I think that the one-way anova won't do much good because we can see them as paired samples, paired by aminoacid.
Do you think that repeated mesures anova here can be used here?I was thinking on the pairwise.t.test for paired samples in R, with Bonferroni as Method for adjusting p values.
What do you think of this method?
NOTE: This is fabricated data.
I have read the http://biostar.stackexchange.com/questions/4208/statistical-analysis-of-protein-sequence-properties post, and i reckon that there are a few similarities in both problems, but even so the objective are quite different.
Thanks in advance.
Could you please be a little bit more specific? Which means? Besides that many amino acid properties are not independent, specially on a residue basis. Can you state your test question?
YEs,
I think so. But i think you missunderstood the property, it is just one but an observation per amio-acid/protein.

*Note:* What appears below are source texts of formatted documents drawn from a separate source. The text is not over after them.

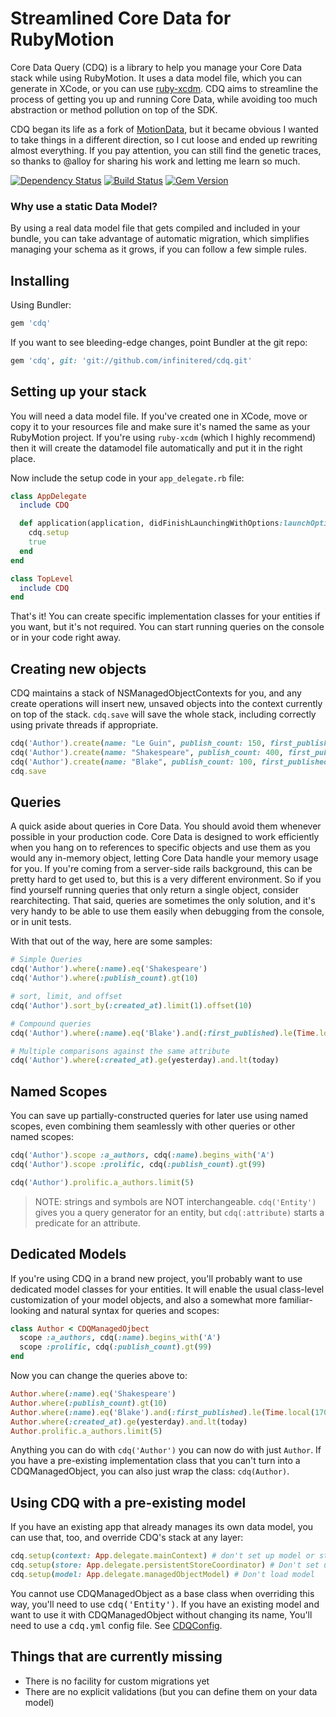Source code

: 
# Streamlined Core Data for RubyMotion

Core Data Query (CDQ) is a library to help you manage your Core Data stack
while using RubyMotion.  It uses a data model file, which you can generate in
XCode, or you can use [ruby-xcdm](https://github.com/infinitered/ruby-xcdm).
CDQ aims to streamline the process of getting you up and running Core Data, while
avoiding too much abstraction or method pollution on top of the SDK.  

CDQ began its life as a fork of
[MotionData](https://github.com/alloy/MotionData), but it became obvious I
wanted to take things in a different direction, so I cut loose and ended up
rewriting almost everything.  If you pay attention, you can still find the
genetic traces, so thanks to @alloy for sharing his work and letting me learn
so much.

[![Dependency Status](https://gemnasium.com/infinitered/cdq.png)](https://gemnasium.com/infinitered/cdq)
[![Build Status](https://travis-ci.org/infinitered/cdq.png?branch=master)](https://travis-ci.org/infinitered/cdq)
[![Gem Version](https://badge.fury.io/rb/cdq.png)](http://badge.fury.io/rb/cdq)

### Why use a static Data Model?

By using a real data model file that gets compiled and included in your bundle,
you can take advantage of automatic migration, which simplifies managing your
schema as it grows, if you can follow a few simple rules.  

## Installing

Using Bundler:

```ruby
gem 'cdq'
```

If you want to see bleeding-edge changes, point Bundler at the git repo:

```ruby
gem 'cdq', git: 'git://github.com/infinitered/cdq.git'
```

## Setting up your stack

You will need a data model file.  If you've created one in XCode, move or copy
it to your resources file and make sure it's named the same as your RubyMotion
project.  If you're using `ruby-xcdm` (which I highly recommend) then it will
create the datamodel file automatically and put it in the right place.  

Now include the setup code in your `app_delegate.rb` file:

```ruby
class AppDelegate
  include CDQ

  def application(application, didFinishLaunchingWithOptions:launchOptions)
    cdq.setup
    true
  end
end

class TopLevel
  include CDQ
end
```

That's it!  You can create specific implementation classes for your entities if
you want, but it's not required.  You can start running queries on the console or
in your code right away.  

## Creating new objects

CDQ maintains a stack of NSManagedObjectContexts for you, and any create
operations will insert new, unsaved objects into the context currently on top
of the stack.  `cdq.save` will save the whole stack, including correctly using
private threads if appropriate.

```ruby
cdq('Author').create(name: "Le Guin", publish_count: 150, first_published: 1970)
cdq('Author').create(name: "Shakespeare", publish_count: 400, first_published: 1550)
cdq('Author').create(name: "Blake", publish_count: 100, first_published: 1778)
cdq.save

```

## Queries

A quick aside about queries in Core Data.  You should avoid them whenever
possible in your production code.  Core Data is designed to work efficiently
when you hang on to references to specific objects and use them as you would
any in-memory object, letting Core Data handle your memory usage for you.  If
you're coming from a server-side rails background, this can be pretty hard to
get used to, but this is a very different environment.  So if you find yourself
running queries that only return a single object, consider rearchitecting.
That said, queries are sometimes the only solution, and it's very handy to be
able to use them easily when debugging from the console, or in unit tests.

With that out of the way, here are some samples:

```ruby
# Simple Queries
cdq('Author').where(:name).eq('Shakespeare') 
cdq('Author').where(:publish_count).gt(10)

# sort, limit, and offset
cdq('Author').sort_by(:created_at).limit(1).offset(10)

# Compound queries
cdq('Author').where(:name).eq('Blake').and(:first_published).le(Time.local(1700))

# Multiple comparisons against the same attribute
cdq('Author').where(:created_at).ge(yesterday).and.lt(today)
```

## Named Scopes

You can save up partially-constructed queries for later use using named scopes, even
combining them seamlessly with other queries or other named scopes:

```ruby
cdq('Author').scope :a_authors, cdq(:name).begins_with('A')
cdq('Author').scope :prolific, cdq(:publish_count).gt(99)

cdq('Author').prolific.a_authors.limit(5)
```

> NOTE: strings and symbols are NOT interchangeable. `cdq('Entity')` gives you a
query generator for an entity, but `cdq(:attribute)` starts a predicate for an
attribute.

## Dedicated Models

If you're using CDQ in a brand new project, you'll probably want to use
dedicated model classes for your entities.  It will enable the usual
class-level customization of your model objects, and also a somewhat more
familiar-looking and natural syntax for queries and scopes:

```ruby
class Author < CDQManagedOjbect
  scope :a_authors, cdq(:name).begins_with('A')
  scope :prolific, cdq(:publish_count).gt(99)
end
```

Now you can change the queries above to:

```ruby
Author.where(:name).eq('Shakespeare') 
Author.where(:publish_count).gt(10)
Author.where(:name).eq('Blake').and(:first_published).le(Time.local(1700))
Author.where(:created_at).ge(yesterday).and.lt(today)
Author.prolific.a_authors.limit(5)
```

Anything you can do with `cdq('Author')` you can now do with just `Author`.  If you have a
pre-existing implementation class that you can't turn into a CDQManagedObject, you can also
just wrap the class: `cdq(Author)`.  

## Using CDQ with a pre-existing model

If you have an existing app that already manages its own data model, you can
use that, too, and override CDQ's stack at any layer:

```ruby
cdq.setup(context: App.delegate.mainContext) # don't set up model or store coordinator
cdq.setup(store: App.delegate.persistentStoreCoordinator) # Don't set up model
cdq.setup(model: App.delegate.managedObjectModel) # Don't load model
```

You cannot use CDQManagedObject as a base class when overriding this way,
you'll need to use <tt>cdq('Entity')</tt>.  If you have an existing model and
want to use it with CDQManagedObject without changing its name, You'll need to
use a <tt>cdq.yml</tt> config file.  See [CDQConfig](motion/cdq/config.rb).

## Things that are currently missing

* There is no facility for custom migrations yet
* There are no explicit validations (but you can define them on your data model)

H: Are the means of hidrophobicity different between proteins.
(Probably an one-way anova)
H: Which proteins have means of hidrophobicity different from each other. (I'm thinking about the post-hoc tests here)
H: How the means are correlated with binding.
(this probably goes for a classification problem, or a simple correlation test)
H: How the means are correlated with function.
(idem)
YEs, I think so. But i think you missunderstood property, i meant just one observation (hidrophobicity) per amio-acid/protein. The hipotesis would be: H: Are the means of hidrophobicity different between proteins. (Probably an one-way anova) H: Which proteins have means of hidrophobicity different from each other. (I'm thinking about the post-hoc tests here) H: How the means are correlated with binding. (this probably goes for a classification problem, or a simple correlation test) H: How the means are correlated with function. (idem)
I've forgot to ask: which scale you are using?
As I promised. A paired t-test with Bonferroni's correction is very similar to ANOVA. On either case, the most precise way to interpret your case is "same subject, different treatments". The tests I suggest assumed independent samples. As I said before, on an amino acid basis, hydrophobicity isn't a independent measure. Normally, methods to estimate it use a window of size 3-5 aa. Yet, you can use ANOVA for testing all pairs.
You are right about the need to use methods that use a window of size 3-5 aa, i don't think that for this particular analysis (hidrophobicity), but let's imagine that we are studying another property that depends on surrounding aa, what methods do you think that could be appropriate for this?
Hydrophobicity depends on the neighbors. Check the scales at ExPASy/ProtScale. If you really really want to perform a powerful analysis to cross analyze sequence-function relationships (aa properties included) you must check Raganathan Lab (http://www.hhmi.swmed.edu/Labs/rr/). He developed the most powerful methods to date. Quite laborious, but worth a try!!!
Thanks for the hint. I will tell you about the results.